#NZPol
Take time to explain the basics.

Wealth/asset taxes are generally based on 'Net Worth'. If you don't know what this means you will likely think an asset tax will hit you harder than the reality.

Your Net Worth is your assets minus your liabilities
Eg you have a $3 million house, a $2 million mortgage and $100k of loans. Your net worth is $900k and that's what a wealth/asset tax would be based on.

I thought a co-worker was trolling me when he loudly proclaimed he wouldn't be able to afford the Green Party wealth tax so he'd never ever vote for them. After asking some questions I realized he genuinely did not understand 'net worth' and after explaining the above he said fairly quietly, 'I did not know that'.
#Accounting #Econ
#Democracy #TaxWealthNotWork

@Niall

I see why people want wealth taxes, and I have (years ago) looked closely at them

The big problem is how easy they are to avoid in a society with economic freedom. I believe strongly in upper limits to private wealth, but I know no way to achieve it in a social system based on private property

@Niall so perhaps we should have a social system that is not based on private property.
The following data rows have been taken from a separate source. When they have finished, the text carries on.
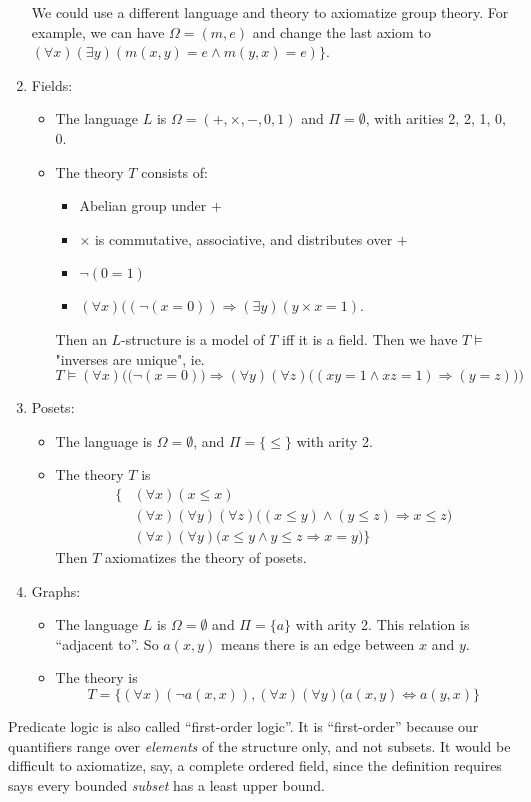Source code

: \documentclass[a4paper]{article}
\begin{document}
\begin{eg}
\begin{enumerate}
    \note We could use a different language and theory to axiomatize group theory. For example, we can have $\Omega = (m, e)$ and change the last axiom to $(\forall x)(\exists y)(m(x, y) = e\wedge m(y, x) = e)\}$.
  \item Fields:
    \begin{itemize}
      \item The language $L$ is $\Omega = (+, \times, -, 0, 1)$ and $\Pi = \emptyset$, with arities 2, 2, 1, 0, 0.
      \item The theory $T$ consists of:
        \begin{itemize}
          \item Abelian group under $+$
          \item $\times$ is commutative, associative, and distributes over $+$
          \item $\neg (0 = 1)$
          \item $(\forall x)((\neg(x = 0)) \Rightarrow  (\exists y)(y\times x = 1)$.
        \end{itemize}
        Then an $L$-structure is a model of $T$ iff it is a field. Then we have $T\models$ "inverses are unique", ie.
        \[
          T\models (\forall x)\Big(\big(\neg(x = 0)\big) \Rightarrow (\forall y)(\forall z)\big((xy = 1 \wedge xz = 1)\Rightarrow (y = z)\big)\Big)
        \]
    \end{itemize}
  \item Posets:
    \begin{itemize}
      \item The language is $\Omega = \emptyset$, and $\Pi=\{\leq\}$ with arity 2.
      \item The theory $T$ is
        \begin{align*}
          \{& (\forall x)(x \leq x)\\
            & (\forall x)(\forall y)(\forall z)\big((x \leq y)\wedge(y \leq z) \Rightarrow x \leq z\big)\\
          & (\forall x)(\forall y)\big(x \leq y \wedge y \leq z \Rightarrow x = y\big)\}
        \end{align*}
        Then $T$ axiomatizes the theory of posets.
    \end{itemize}
  \item Graphs:
    \begin{itemize}
      \item The language $L$ is $\Omega = \emptyset$ and $\Pi = \{a\}$ with arity 2. This relation is ``adjacent to''. So $a(x, y)$ means there is an edge between $x$ and $y$.
      \item The theory is
        \[
          T = \{(\forall x)(\neg a(x, x)), (\forall x)(\forall y)(a(x, y)\Leftrightarrow a(y, x)\}
        \]
    \end{itemize}
\end{enumerate}
Predicate logic is also called ``first-order logic''. It is ``first-order'' because our quantifiers range over \emph{elements} of the structure only, and not subsets. It would be difficult to axiomatize, say, a complete ordered field, since the definition requires says every bounded \emph{subset} has a least upper bound.
\end{eg}
\end{document}
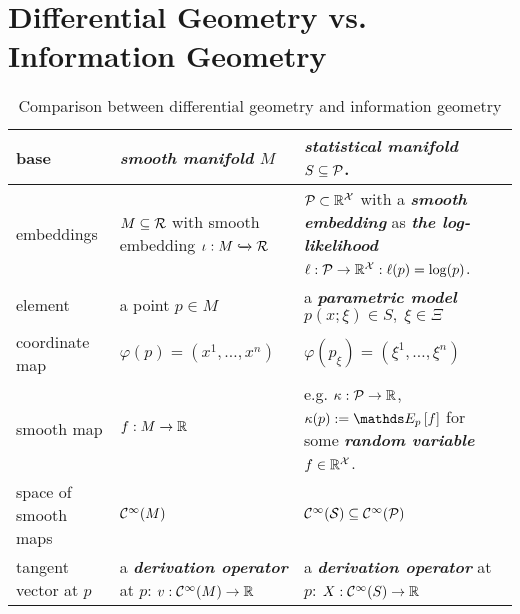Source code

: \documentclass[11pt]{article}
\begin{document}
\section{Differential Geometry vs. Information Geometry}
\begin{table}[h!]
\setlength{\abovedisplayskip}{0pt}
\setlength{\belowdisplayskip}{-10pt}
\setlength{\abovedisplayshortskip}{0pt}
\setlength{\belowdisplayshortskip}{0pt}
\centering
\caption{Comparison between differential geometry and information geometry}
\label{tab: info_geometry}
\renewcommand\tabularxcolumn[1]{m{#1}}
\small
\begin{tabularx}{1\textwidth} { 
  | >{\raggedright\arraybackslash} m{3cm}
  | >{\centering\arraybackslash}X
  | >{\centering\arraybackslash}X  | }
 \hline
 base &  \emph{\textbf{smooth manifold}} $M$ & \emph{\textbf{statistical manifold}} $S \subseteq {\mathcal P}$.  \\
 \hline
 embeddings & $M \subseteq {\mathcal R}$ with smooth embedding $\iota: M \xhookrightarrow{} {\mathcal R}$ & ${\mathcal P} \subset {\mathbb R}^{{\mathcal X}}$ with a \emph{\textbf{smooth embedding}} as \emph{\textbf{the log-likelihood}} $\ell: {\mathcal P}  \rightarrow  {\mathbb R}^{{\mathcal X}}: \ell(p) = \log(p)$. \\
 \hline
 element  & a point $p \in M$ & a \emph{\textbf{parametric model}} $p(x; \xi) \in S, \;\xi \in \Xi $\\
 \hline
 coordinate map  & $\varphi(p) = (x^1, \ldots, x^{n})$ &  $\varphi(p_{\xi}) = (\xi^1, \ldots, \xi^{n})$ \\ 
\hline
smooth map & $f: M \rightarrow {\mathbb R}$ & e.g. $\kappa: {\mathcal P} \rightarrow {\mathbb R}$, $\kappa(p):=\E{p}{f}$ for some \emph{\textbf{random variable}} $f \in {\mathbb R}^{{\mathcal X}}$.
\\ 
\hline
 space of smooth maps & ${\mathcal C}^{\infty}(M)$ & ${\mathcal C}^{\infty}({\mathcal S}) \subseteq {\mathcal C}^{\infty}({\mathcal P})$ \\ %
\hline
tangent vector at $p$ &  a \emph{\textbf{derivation operator}} at $p$: $v: {\mathcal C}^{\infty}(M) \rightarrow {\mathbb R}$ &  a \emph{\textbf{derivation operator}} at $p$: $X: {\mathcal C}^{\infty}(S) \rightarrow {\mathbb R}$  \\ 

\end{tabularx}
\end{table}
\end{document}
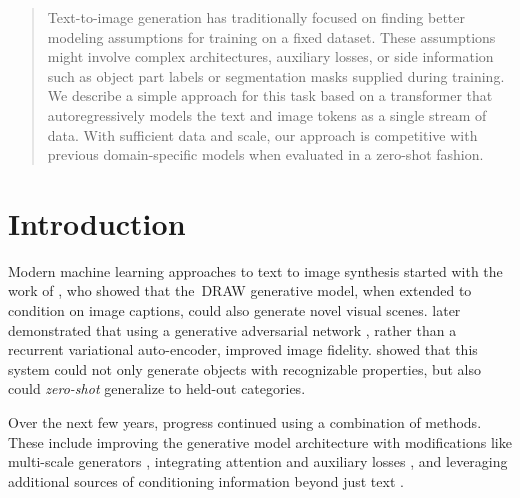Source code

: \documentclass{article}
\begin{document}
\printAffiliationsAndNotice{}
\begin{abstract}
Text-to-image generation has traditionally focused on finding better modeling assumptions for training on a fixed dataset. These assumptions might involve complex architectures, auxiliary losses, or side information such as object part labels or segmentation masks supplied during training. We describe a simple approach for this task based on a transformer that autoregressively models the text and image tokens as a single stream of data. With sufficient data and scale, our approach is competitive with previous domain-specific models when evaluated in a zero-shot fashion.
\end{abstract}

\section{Introduction}
\label{intro}

Modern machine learning approaches to text to image synthesis started with the work of \citet{mansimov2015generating}, who showed that the~DRAW \citet{gregor2015draw} generative model, when extended to condition on image captions, could also generate novel visual scenes. \citet{reed2016generative} later demonstrated that using a generative adversarial network \citep{goodfellow2014generative}, rather than a recurrent variational auto-encoder, improved image fidelity. \citet{reed2016generative} showed that this system could not only generate objects with recognizable properties, but also could \textit{zero-shot} generalize to held-out categories.

Over the next few years, progress continued using a combination of methods. These include improving the generative model architecture with modifications like multi-scale generators \citep{zhang2017stackgan,zhang2018stackgan++}, integrating attention and auxiliary losses \citep{xu2018attngan}, and leveraging additional sources of conditioning information beyond just text \citep{reed2016learning,li2019object,koh2021text}.
\end{document}
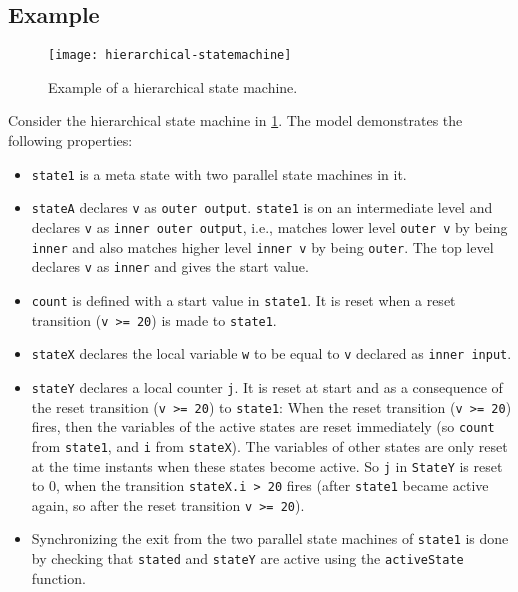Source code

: \subsection{Example}\label{example}

\begin{figure}[H]
  \begin{center}
    \texttt{[image: hierarchical-statemachine]}
  \end{center}
  \caption{Example of a hierarchical state machine.}
  \label{fig:hierarchical-statemachine}
\end{figure}

\begin{example}
Consider the hierarchical state machine in \cref{fig:hierarchical-statemachine}.
The model demonstrates the following properties:
\begin{itemize}
\item
  \lstinline!state1! is a meta state with two parallel state machines in it.
\item
  \lstinline!stateA! declares \lstinline!v! as \lstinline!outer output!.
  \lstinline!state1! is on an intermediate level and declares \lstinline!v! as \lstinline!inner outer output!, i.e., matches lower level \lstinline!outer v! by being \lstinline!inner! and also matches higher level \lstinline!inner v! by being \lstinline!outer!.
  The top level declares \lstinline!v! as \lstinline!inner! and gives the start value.
\item
  \lstinline!count! is defined with a start value in \lstinline!state1!.
  It is reset when a reset transition (\lstinline!v >= 20!) is made to \lstinline!state1!.
\item
  \lstinline!stateX! declares the local variable \lstinline!w! to be equal to \lstinline!v! declared as \lstinline!inner input!.
\item
  \lstinline!stateY! declares a local counter \lstinline!j!.
  It is reset at start and as a consequence of the reset transition (\lstinline!v >= 20!) to \lstinline!state1!: When the reset transition (\lstinline!v >= 20!) fires, then the variables of the active states are reset immediately (so \lstinline!count! from \lstinline!state1!, and \lstinline!i! from \lstinline!stateX!).
  The variables of other states are only reset at the time instants when these states become active.
  So \lstinline!j! in \lstinline!StateY! is reset to 0, when the transition \lstinline!stateX.i > 20! fires (after \lstinline!state1! became active again, so after the reset transition \lstinline!v >= 20!).
\item
  Synchronizing the exit from the two parallel state machines of \lstinline!state1! is done by checking that \lstinline!stated! and \lstinline!stateY! are active using the \lstinline!activeState! function.
\end{itemize}


\end{example}
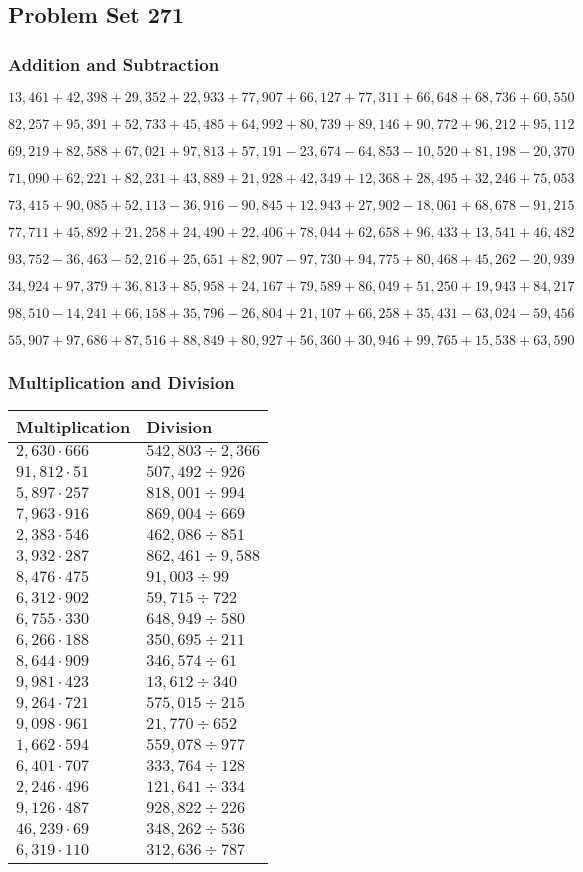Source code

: \hypertarget{problem-set-271}{%
\subsection{Problem Set 271}\label{problem-set-271}}

\hypertarget{addition-and-subtraction}{%
\subsubsection{Addition and
Subtraction}\label{addition-and-subtraction}}

\(13,461+42,398+29,352+22,933+77,907+66,127+77,311+66,648+68,736+60,550\)

\(82,257+95,391+52,733+45,485+64,992+80,739+89,146+90,772+96,212+95,112\)

\(69,219+82,588+67,021+97,813+57,191-23,674-64,853-10,520+81,198-20,370\)

\(71,090+62,221+82,231+43,889+21,928+42,349+12,368+28,495+32,246+75,053\)

\(73,415+90,085+52,113-36,916-90,845+12,943+27,902-18,061+68,678-91,215\)

\(77,711+45,892+21,258+24,490+22,406+78,044+62,658+96,433+13,541+46,482\)

\(93,752-36,463-52,216+25,651+82,907-97,730+94,775+80,468+45,262-20,939\)

\(34,924+97,379+36,813+85,958+24,167+79,589+86,049+51,250+19,943+84,217\)

\(98,510-14,241+66,158+35,796-26,804+21,107+66,258+35,431-63,024-59,456\)

\(55,907+97,686+87,516+88,849+80,927+56,360+30,946+99,765+15,538+63,590\)

\hypertarget{multiplication-and-division}{%
\subsubsection{Multiplication and
Division}\label{multiplication-and-division}}

\begin{longtable}[]{@{}ll@{}}
\toprule
Multiplication & Division\tabularnewline
\midrule
\endhead
\(2,630\cdot666\) & \(542,803÷2,366\)\tabularnewline
\(91,812\cdot51\) & \(507,492÷926\)\tabularnewline
\(5,897\cdot257\) & \(818,001÷994\)\tabularnewline
\(7,963\cdot916\) & \(869,004÷669\)\tabularnewline
\(2,383\cdot546\) & \(462,086÷851\)\tabularnewline
\(3,932\cdot287\) & \(862,461÷9,588\)\tabularnewline
\(8,476\cdot475\) & \(91,003÷99\)\tabularnewline
\(6,312\cdot902\) & \(59,715÷722\)\tabularnewline
\(6,755\cdot330\) & \(648,949÷580\)\tabularnewline
\(6,266\cdot188\) & \(350,695÷211\)\tabularnewline
\(8,644\cdot909\) & \(346,574÷61\)\tabularnewline
\(9,981\cdot423\) & \(13,612÷340\)\tabularnewline
\(9,264\cdot721\) & \(575,015÷215\)\tabularnewline
\(9,098\cdot961\) & \(21,770÷652\)\tabularnewline
\(1,662\cdot594\) & \(559,078÷977\)\tabularnewline
\(6,401\cdot707\) & \(333,764÷128\)\tabularnewline
\(2,246\cdot496\) & \(121,641÷334\)\tabularnewline
\(9,126\cdot487\) & \(928,822÷226\)\tabularnewline
\(46,239\cdot69\) & \(348,262÷536\)\tabularnewline
\(6,319\cdot110\) & \(312,636÷787\)\tabularnewline
\bottomrule
\end{longtable}
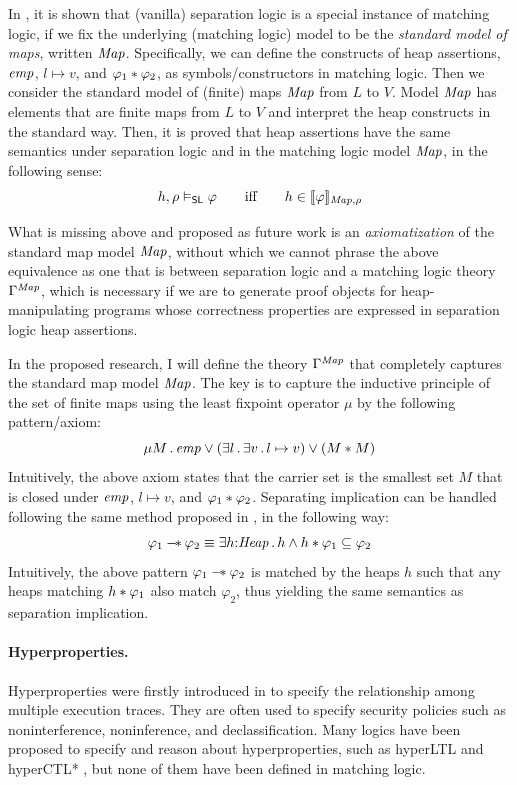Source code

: \documentclass[11pt]{article}
\begin{document}
In \cite{Ros17}, it is shown that (vanilla) separation logic is a special 
instance of matching logic, if we fix the underlying (matching logic) model to be the \emph{standard model of maps}, written $\mathit{Map}$.
Specifically, 
we can define the constructs of heap assertions,
$\mathit{emp}$, $l \mapsto v$, and $\varphi_1 \mathbin{*} \varphi_2$, as symbols/constructors in 
matching logic. 
Then we consider the standard model of (finite) maps $\mathit{Map}$ from $L$ to $V$. 
Model $\mathit{Map}$ has elements that are finite maps from $L$ to $V$
and interpret the heap constructs in the standard way. 
Then, it is proved that heap assertions have the same semantics under 
separation logic and in the matching logic model $\mathit{Map}$, in the following sense:
$$
h,\rho \vDash_\mathsf{SL} \varphi \qquad\text{iff}\qquad
h \in [\![\varphi]\!]_{\mathit{Map},\rho}
$$

What is missing above and proposed as future work 
is an \emph{axiomatization}
of the standard map model $\mathit{Map}$, without which we cannot phrase the above 
equivalence as one that is between separation logic and a matching logic 
theory $\Gamma^{\mathit{Map}}$, which is necessary if we are to generate proof objects
for heap-manipulating programs whose correctness properties are expressed in 
separation logic heap assertions. 

In the proposed research, I will define the theory $\Gamma^{\mathit{Map}}$ that 
completely captures the standard map model $\mathit{Map}$. 
The key is to capture the inductive principle of the set of finite maps using 
the least fixpoint operator $\mu$ by the following pattern/axiom:
$$
\mu M \,.\, \mathit{emp} \vee (\exists l \,.\, \exists v \,.\, l \mapsto v) \vee
(M \mathbin{*} M)
$$
Intuitively, the above axiom states that the carrier set is the smallest set 
$M$ that is closed under $\mathit{emp}$, $l \mapsto v$, and $\varphi_1 \mathbin{*} 
\varphi_2$. 
Separating implication can be handled following the same method proposed in \cite{Ros17}, in the following way:
$$
\varphi_1 \mathbin{-\!*} \varphi_2 \equiv \exists h {:} \mathit{Heap} \,.\, h \land 
h \mathbin{*} \varphi_1 \subseteq \varphi_2
$$
Intuitively, the above pattern $\varphi_1 \mathbin{-\!*} \varphi_2$ is matched by the heaps $h$ such that any heaps matching $h \mathbin{*} \varphi_1$ also match $\varphi_2$, thus yielding the same semantics as separation implication.

\paragraph{Hyperproperties.}

Hyperproperties were firstly introduced in \cite{CS10} to specify the 
relationship among multiple execution traces. 
They are often used to specify security policies such as
noninterference, noninference, and declassification.
Many logics have been proposed to specify and reason about hyperproperties,
such as hyperLTL and hyperCTL* \cite{CFK14}, 
but none of them have been defined in matching logic. 
\end{document}
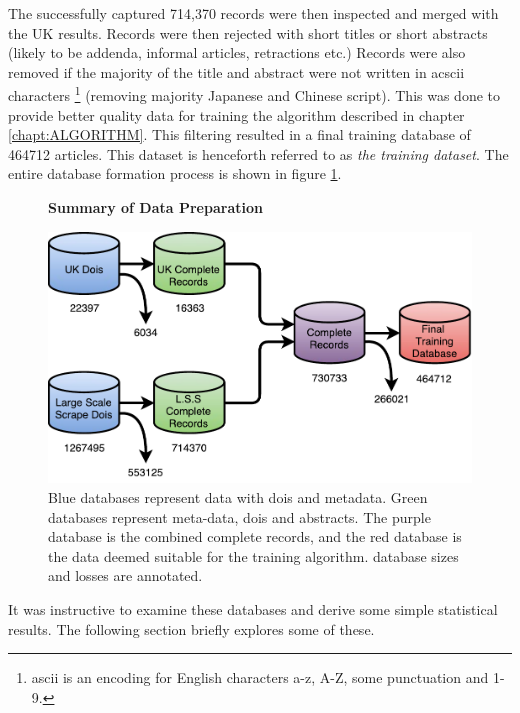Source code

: The successfully captured 714,370 records were then inspected and merged with the UK results. Records were then rejected with short titles or short abstracts (likely to be addenda, informal articles, retractions etc.) Records were also removed if the majority of the title and abstract were not written in acscii characters \footnote{ascii is an encoding for English characters a-z, A-Z, some punctuation and 1-9.} (removing majority Japanese and Chinese script). This was done to provide better quality data for training the algorithm described in chapter \ref{chapt:ALGORITHM}. This filtering resulted in a final training database of 464712 articles. This dataset is henceforth referred to as \emph{the training dataset}. The entire database formation process is shown in figure \ref{fig:DATABASES}.
\begin{figure}[H]
    \centering
    \textbf{Summary of Data Preparation}\par\medskip
    \includegraphics[scale=0.6]{Data_Acquisition/Databases.pdf}
    \caption{Blue databases represent data with dois and metadata. Green databases represent meta-data, dois and abstracts. The purple database is the combined complete records, and the red database is the data deemed suitable for the training algorithm. database sizes and losses are annotated.}
     \label{fig:DATABASES}
\end{figure}


It was instructive to examine these databases and derive some simple statistical results. The following section briefly explores some of these.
That is harder to organize.

The attraction of capitalism as a social system is its incredible resilience. Been two centuries now, still going

Can we separate our social systems from our economic ones? I think we can, and that is the way forward

@Niall so I want to see from political parties:

Housing treated as essential infrastructure and planned.

Housing treated as an unalienable human right, not to be horded

Plannng generally. Markets find prices, they do not make plans.

Incomes policy. Prices at the supermarkets are not too high, incomes are too low

Education, healthcare and infrastructure to take the lions share of state revenues

A target of never letting government spending drop below 50% of GDP

@Niall as for taxes the only taxes reliably paid by the rich are consumption taxes, and they are very regressive

But citizen dividends are very progressive

We should combine them

Increase GST (and charge it on overseas money transfers) to 25%. The extra 10 percentage points to be redistribute equally (yes billionaires in New Zealand, both of them, get it too) to anybody resident in Aotearoa with an IRD number

Do the dividend quarterly and make it ineligible for means testing calculations

@worik I like the idea of citizen's dividends. I would rather pay for it from a carbon tax but that's a minor point.

@Niall To shave a minor point even finer a carbon tax is a consumption tax

I fear carbon taxes were a fantastic idea in 1997. A bit late for marginal instruments now, unfortunately as far as the climate catastrophe is concerned.